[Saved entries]
[Start of Attachment]

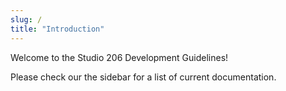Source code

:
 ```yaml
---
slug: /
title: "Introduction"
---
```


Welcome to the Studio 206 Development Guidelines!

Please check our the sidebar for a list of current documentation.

[End of Attachment]
[Start of Attachment]

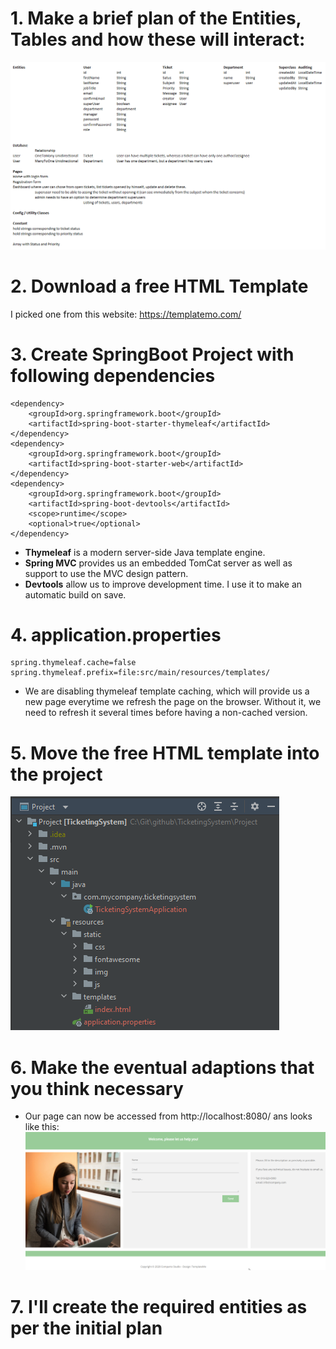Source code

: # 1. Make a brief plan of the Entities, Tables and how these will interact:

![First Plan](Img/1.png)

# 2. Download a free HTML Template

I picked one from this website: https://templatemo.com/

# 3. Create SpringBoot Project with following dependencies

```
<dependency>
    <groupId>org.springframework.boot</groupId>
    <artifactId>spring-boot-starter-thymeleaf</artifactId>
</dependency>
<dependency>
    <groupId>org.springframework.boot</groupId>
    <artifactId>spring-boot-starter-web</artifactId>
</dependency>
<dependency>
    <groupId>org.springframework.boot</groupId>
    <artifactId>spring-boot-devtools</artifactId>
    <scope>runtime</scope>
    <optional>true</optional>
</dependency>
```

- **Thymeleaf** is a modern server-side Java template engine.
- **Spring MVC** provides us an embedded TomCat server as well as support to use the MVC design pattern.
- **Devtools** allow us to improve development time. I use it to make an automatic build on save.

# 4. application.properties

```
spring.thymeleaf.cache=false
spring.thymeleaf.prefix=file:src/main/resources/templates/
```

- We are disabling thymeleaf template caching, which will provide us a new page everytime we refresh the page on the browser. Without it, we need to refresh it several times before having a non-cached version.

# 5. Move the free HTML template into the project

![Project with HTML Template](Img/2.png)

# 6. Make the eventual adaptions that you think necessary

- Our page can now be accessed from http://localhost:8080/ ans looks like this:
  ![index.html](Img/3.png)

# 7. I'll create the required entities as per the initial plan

[End of Attachment]

ACTION ITEM:
Write out exactly the lines above between the line with "- We are disabling" and the line with "# 7. I'll create", inclusive, and nothing beyond them.

RESULT OF THIS EXERCISE:
- We are disabling thymeleaf template caching, which will provide us a new page everytime we refresh the page on the browser. Without it, we need to refresh it several times before having a non-cached version.

# 5. Move the free HTML template into the project

![Project with HTML Template](Img/2.png)

# 6. Make the eventual adaptions that you think necessary

- Our page can now be accessed from http://localhost:8080/ ans looks like this:
  ![index.html](Img/3.png)

# 7. I'll create the required entities as per the initial plan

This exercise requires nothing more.